* _Document images with source code_
Segment Open

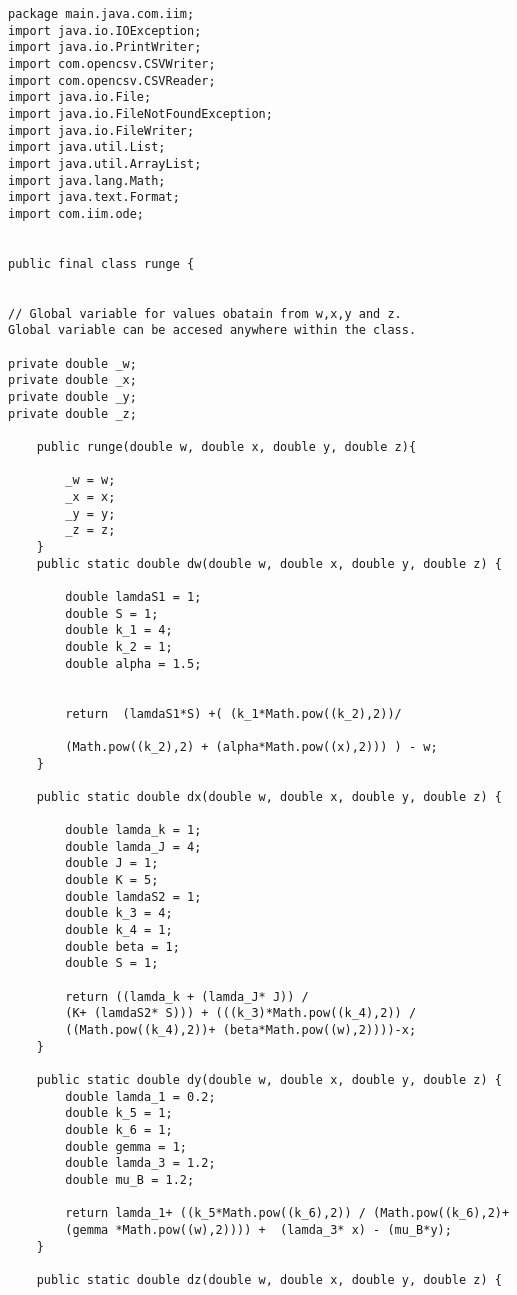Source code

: \begin{framed}
\begin{verbatim}
package main.java.com.iim;
import java.io.IOException;
import java.io.PrintWriter;
import com.opencsv.CSVWriter;
import com.opencsv.CSVReader;
import java.io.File;
import java.io.FileNotFoundException;
import java.io.FileWriter;
import java.util.List;
import java.util.ArrayList;
import java.lang.Math;
import java.text.Format;
import com.iim.ode;


public final class runge {
 

// Global variable for values obatain from w,x,y and z. 
Global variable can be accesed anywhere within the class. 

private double _w;
private double _x;
private double _y;
private double _z;

    public runge(double w, double x, double y, double z){
    
        _w = w;
        _x = x;
        _y = y;
        _z = z;
    }
    public static double dw(double w, double x, double y, double z) {

        double lamdaS1 = 1;
        double S = 1;
        double k_1 = 4;
        double k_2 = 1;
        double alpha = 1.5;


        return  (lamdaS1*S) +( (k_1*Math.pow((k_2),2))/
        
        (Math.pow((k_2),2) + (alpha*Math.pow((x),2))) ) - w;
    }

    public static double dx(double w, double x, double y, double z) {

        double lamda_k = 1;
        double lamda_J = 4;
        double J = 1;
        double K = 5;
        double lamdaS2 = 1;
        double k_3 = 4;
        double k_4 = 1;
        double beta = 1;
        double S = 1;

        return ((lamda_k + (lamda_J* J)) / 
        (K+ (lamdaS2* S))) + (((k_3)*Math.pow((k_4),2)) / 
        ((Math.pow((k_4),2))+ (beta*Math.pow((w),2))))-x;
    }

    public static double dy(double w, double x, double y, double z) {
        double lamda_1 = 0.2;
        double k_5 = 1;
        double k_6 = 1;
        double gemma = 1;
        double lamda_3 = 1.2;
        double mu_B = 1.2;

        return lamda_1+ ((k_5*Math.pow((k_6),2)) / (Math.pow((k_6),2)+
        (gemma *Math.pow((w),2)))) +  (lamda_3* x) - (mu_B*y);
    }

    public static double dz(double w, double x, double y, double z) {
     

\end{verbatim}
\end{framed}
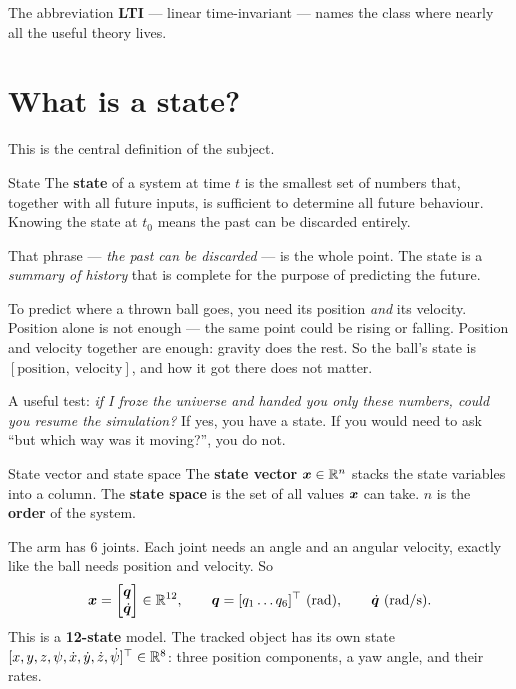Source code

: The abbreviation \textbf{LTI} --- linear time-invariant --- names the class where nearly all the useful
theory lives.

\section{What is a state?}

This is the central definition of the subject.

\begin{definition}{State}
The \textbf{state} of a system at time $t$ is the smallest set of numbers that, together with all future
inputs, is sufficient to determine all future behaviour. Knowing the state at $t_0$ means the past can be
discarded entirely.
\end{definition}

That phrase --- \emph{the past can be discarded} --- is the whole point. The state is a \emph{summary of
history} that is complete for the purpose of predicting the future.

\begin{intuition}
To predict where a thrown ball goes, you need its position \emph{and} its velocity. Position alone is not
enough --- the same point could be rising or falling. Position and velocity together are enough: gravity
does the rest. So the ball's state is $[\text{position},\ \text{velocity}]$, and how it got there does not
matter.

A useful test: \emph{if I froze the universe and handed you only these numbers, could you resume the
simulation?} If yes, you have a state. If you would need to ask ``but which way was it moving?'', you do
not.
\end{intuition}

\begin{definition}{State vector and state space}
The \textbf{state vector} $\xv \in \R^n$ stacks the state variables into a column. The \textbf{state
space} is the set of all values $\xv$ can take. $n$ is the \textbf{order} of the system.
\end{definition}

\begin{inproject}
The arm has 6 joints. Each joint needs an angle and an angular velocity, exactly like the ball needs
position and velocity. So
\[
\xv = \begin{bmatrix}\qv \\ \dot{\qv}\end{bmatrix} \in \R^{12},
\qquad \qv = [q_1 \ldots q_6]^\top \ \text{(rad)},
\qquad \dot{\qv} \ \text{(rad/s)}.
\]
This is a \textbf{12-state} model. The tracked object has its own state
$[x, y, z, \psi, \dot{x}, \dot{y}, \dot{z}, \dot{\psi}]^\top \in \R^8$: three position components, a yaw
angle, and their rates.
\end{inproject}

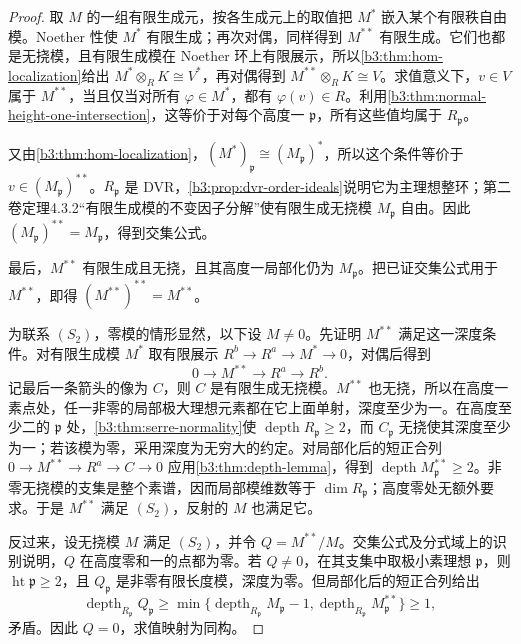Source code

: \begin{proof}
	取 \(M\) 的一组有限生成元，按各生成元上的取值把 \(M^*\) 嵌入某个有限秩自由模。Noether 性使 \(M^*\) 有限生成；再次对偶，同样得到 \(M^{**}\) 有限生成。它们也都是无挠模，且有限生成模在 Noether 环上有限展示，所以\cref{b3:thm:hom-localization}给出 \(M^*\otimes_RK\cong V^*\)，再对偶得到 \(M^{**}\otimes_RK\cong V\)。求值意义下，\(v\in V\) 属于 \(M^{**}\)，当且仅当对所有 \(\varphi\in M^*\)，都有 \(\varphi(v)\in R\)。利用\cref{b3:thm:normal-height-one-intersection}，这等价于对每个高度一 \(\mathfrak p\)，所有这些值均属于 \(R_{\mathfrak p}\)。

	又由\cref{b3:thm:hom-localization}，\((M^*)_{\mathfrak p}\cong(M_{\mathfrak p})^*\)，所以这个条件等价于 \(v\in(M_{\mathfrak p})^{**}\)。\(R_{\mathfrak p}\) 是 DVR，\cref{b3:prop:dvr-order-ideals}说明它为主理想整环；第二卷定理4.3.2“有限生成模的不变因子分解”使有限生成无挠模 \(M_{\mathfrak p}\) 自由。因此 \((M_{\mathfrak p})^{**}=M_{\mathfrak p}\)，得到交集公式。

	最后，\(M^{**}\) 有限生成且无挠，且其高度一局部化仍为 \(M_{\mathfrak p}\)。把已证交集公式用于 \(M^{**}\)，即得 \((M^{**})^{**}=M^{**}\)。

	为联系 \((S_2)\)，零模的情形显然，以下设 \(M\ne0\)。先证明 \(M^{**}\) 满足这一深度条件。对有限生成模 \(M^*\) 取有限展示 \(R^b\to R^a\to M^*\to0\)，对偶后得到
	\[
		0\longrightarrow M^{**}\longrightarrow R^a\longrightarrow R^b.
	\]
	记最后一条箭头的像为 \(C\)，则 \(C\) 是有限生成无挠模。\(M^{**}\) 也无挠，所以在高度一素点处，任一非零的局部极大理想元素都在它上面单射，深度至少为一。在高度至少二的 \(\mathfrak p\) 处，\cref{b3:thm:serre-normality}使 \(\operatorname{depth}R_{\mathfrak p}\ge2\)，而 \(C_{\mathfrak p}\) 无挠使其深度至少为一；若该模为零，采用深度为无穷大的约定。对局部化后的短正合列 \(0\to M^{**}\to R^a\to C\to0\) 应用\cref{b3:thm:depth-lemma}，得到 \(\operatorname{depth}M^{**}_{\mathfrak p}\ge2\)。非零无挠模的支集是整个素谱，因而局部模维数等于 \(\dim R_{\mathfrak p}\)；高度零处无额外要求。于是 \(M^{**}\) 满足 \((S_2)\)，反射的 \(M\) 也满足它。

	反过来，设无挠模 \(M\) 满足 \((S_2)\)，并令 \(Q=M^{**}/M\)。交集公式及分式域上的识别说明，\(Q\) 在高度零和一的点都为零。若 \(Q\ne0\)，在其支集中取极小素理想 \(\mathfrak p\)，则 \(\operatorname{ht}\mathfrak p\ge2\)，且 \(Q_{\mathfrak p}\) 是非零有限长度模，深度为零。但局部化后的短正合列给出
	\[
		\operatorname{depth}_{R_{\mathfrak p}}Q_{\mathfrak p} \ge\min\{\operatorname{depth}_{R_{\mathfrak p}}M_{\mathfrak p}-1, \operatorname{depth}_{R_{\mathfrak p}}M^{**}_{\mathfrak p}\} \ge1,
	\]
	矛盾。因此 \(Q=0\)，求值映射为同构。


\end{proof}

Segment Closed

* _YOUR GOAL_
Give the entries above again exactly, minus their pictures.

* _REPLY TO THE TASK_
Source code

: \begin{framed}
\begin{verbatim}
package main.java.com.iim;
import java.io.IOException;
import java.io.PrintWriter;
import com.opencsv.CSVWriter;
import com.opencsv.CSVReader;
import java.io.File;
import java.io.FileNotFoundException;
import java.io.FileWriter;
import java.util.List;
import java.util.ArrayList;
import java.lang.Math;
import java.text.Format;
import com.iim.ode;


public final class runge {
 

// Global variable for values obatain from w,x,y and z. 
Global variable can be accesed anywhere within the class. 

private double _w;
private double _x;
private double _y;
private double _z;

    public runge(double w, double x, double y, double z){
    
        _w = w;
        _x = x;
        _y = y;
        _z = z;
    }
    public static double dw(double w, double x, double y, double z) {

        double lamdaS1 = 1;
        double S = 1;
        double k_1 = 4;
        double k_2 = 1;
        double alpha = 1.5;


        return  (lamdaS1*S) +( (k_1*Math.pow((k_2),2))/
        
        (Math.pow((k_2),2) + (alpha*Math.pow((x),2))) ) - w;
    }

    public static double dx(double w, double x, double y, double z) {

        double lamda_k = 1;
        double lamda_J = 4;
        double J = 1;
        double K = 5;
        double lamdaS2 = 1;
        double k_3 = 4;
        double k_4 = 1;
        double beta = 1;
        double S = 1;

        return ((lamda_k + (lamda_J* J)) / 
        (K+ (lamdaS2* S))) + (((k_3)*Math.pow((k_4),2)) / 
        ((Math.pow((k_4),2))+ (beta*Math.pow((w),2))))-x;
    }

    public static double dy(double w, double x, double y, double z) {
        double lamda_1 = 0.2;
        double k_5 = 1;
        double k_6 = 1;
        double gemma = 1;
        double lamda_3 = 1.2;
        double mu_B = 1.2;

        return lamda_1+ ((k_5*Math.pow((k_6),2)) / (Math.pow((k_6),2)+
        (gemma *Math.pow((w),2)))) +  (lamda_3* x) - (mu_B*y);
    }

    public static double dz(double w, double x, double y, double z) {
     

\end{verbatim}
\end{framed}
Source code

: The abbreviation \textbf{LTI} --- linear time-invariant --- names the class where nearly all the useful
theory lives.

\section{What is a state?}

This is the central definition of the subject.

\begin{definition}{State}
The \textbf{state} of a system at time $t$ is the smallest set of numbers that, together with all future
inputs, is sufficient to determine all future behaviour. Knowing the state at $t_0$ means the past can be
discarded entirely.
\end{definition}

That phrase --- \emph{the past can be discarded} --- is the whole point. The state is a \emph{summary of
history} that is complete for the purpose of predicting the future.

\begin{intuition}
To predict where a thrown ball goes, you need its position \emph{and} its velocity. Position alone is not
enough --- the same point could be rising or falling. Position and velocity together are enough: gravity
does the rest. So the ball's state is $[\text{position},\ \text{velocity}]$, and how it got there does not
matter.

A useful test: \emph{if I froze the universe and handed you only these numbers, could you resume the
simulation?} If yes, you have a state. If you would need to ask ``but which way was it moving?'', you do
not.
\end{intuition}

\begin{definition}{State vector and state space}
The \textbf{state vector} $\xv \in \R^n$ stacks the state variables into a column. The \textbf{state
space} is the set of all values $\xv$ can take. $n$ is the \textbf{order} of the system.
\end{definition}

\begin{inproject}
The arm has 6 joints. Each joint needs an angle and an angular velocity, exactly like the ball needs
position and velocity. So
\[
\xv = \begin{bmatrix}\qv \\ \dot{\qv}\end{bmatrix} \in \R^{12},
\qquad \qv = [q_1 \ldots q_6]^\top \ \text{(rad)},
\qquad \dot{\qv} \ \text{(rad/s)}.
\]
This is a \textbf{12-state} model. The tracked object has its own state
$[x, y, z, \psi, \dot{x}, \dot{y}, \dot{z}, \dot{\psi}]^\top \in \R^8$: three position components, a yaw
angle, and their rates.
\end{inproject}

Source code

: \begin{proof}
	取 \(M\) 的一组有限生成元，按各生成元上的取值把 \(M^*\) 嵌入某个有限秩自由模。Noether 性使 \(M^*\) 有限生成；再次对偶，同样得到 \(M^{**}\) 有限生成。它们也都是无挠模，且有限生成模在 Noether 环上有限展示，所以\cref{b3:thm:hom-localization}给出 \(M^*\otimes_RK\cong V^*\)，再对偶得到 \(M^{**}\otimes_RK\cong V\)。求值意义下，\(v\in V\) 属于 \(M^{**}\)，当且仅当对所有 \(\varphi\in M^*\)，都有 \(\varphi(v)\in R\)。利用\cref{b3:thm:normal-height-one-intersection}，这等价于对每个高度一 \(\mathfrak p\)，所有这些值均属于 \(R_{\mathfrak p}\)。

	又由\cref{b3:thm:hom-localization}，\((M^*)_{\mathfrak p}\cong(M_{\mathfrak p})^*\)，所以这个条件等价于 \(v\in(M_{\mathfrak p})^{**}\)。\(R_{\mathfrak p}\) 是 DVR，\cref{b3:prop:dvr-order-ideals}说明它为主理想整环；第二卷定理4.3.2“有限生成模的不变因子分解”使有限生成无挠模 \(M_{\mathfrak p}\) 自由。因此 \((M_{\mathfrak p})^{**}=M_{\mathfrak p}\)，得到交集公式。

	最后，\(M^{**}\) 有限生成且无挠，且其高度一局部化仍为 \(M_{\mathfrak p}\)。把已证交集公式用于 \(M^{**}\)，即得 \((M^{**})^{**}=M^{**}\)。

	为联系 \((S_2)\)，零模的情形显然，以下设 \(M\ne0\)。先证明 \(M^{**}\) 满足这一深度条件。对有限生成模 \(M^*\) 取有限展示 \(R^b\to R^a\to M^*\to0\)，对偶后得到
	\[
		0\longrightarrow M^{**}\longrightarrow R^a\longrightarrow R^b.
	\]
	记最后一条箭头的像为 \(C\)，则 \(C\) 是有限生成无挠模。\(M^{**}\) 也无挠，所以在高度一素点处，任一非零的局部极大理想元素都在它上面单射，深度至少为一。在高度至少二的 \(\mathfrak p\) 处，\cref{b3:thm:serre-normality}使 \(\operatorname{depth}R_{\mathfrak p}\ge2\)，而 \(C_{\mathfrak p}\) 无挠使其深度至少为一；若该模为零，采用深度为无穷大的约定。对局部化后的短正合列 \(0\to M^{**}\to R^a\to C\to0\) 应用\cref{b3:thm:depth-lemma}，得到 \(\operatorname{depth}M^{**}_{\mathfrak p}\ge2\)。非零无挠模的支集是整个素谱，因而局部模维数等于 \(\dim R_{\mathfrak p}\)；高度零处无额外要求。于是 \(M^{**}\) 满足 \((S_2)\)，反射的 \(M\) 也满足它。

	反过来，设无挠模 \(M\) 满足 \((S_2)\)，并令 \(Q=M^{**}/M\)。交集公式及分式域上的识别说明，\(Q\) 在高度零和一的点都为零。若 \(Q\ne0\)，在其支集中取极小素理想 \(\mathfrak p\)，则 \(\operatorname{ht}\mathfrak p\ge2\)，且 \(Q_{\mathfrak p}\) 是非零有限长度模，深度为零。但局部化后的短正合列给出
	\[
		\operatorname{depth}_{R_{\mathfrak p}}Q_{\mathfrak p} \ge\min\{\operatorname{depth}_{R_{\mathfrak p}}M_{\mathfrak p}-1, \operatorname{depth}_{R_{\mathfrak p}}M^{**}_{\mathfrak p}\} \ge1,
	\]
	矛盾。因此 \(Q=0\)，求值映射为同构。


\end{proof}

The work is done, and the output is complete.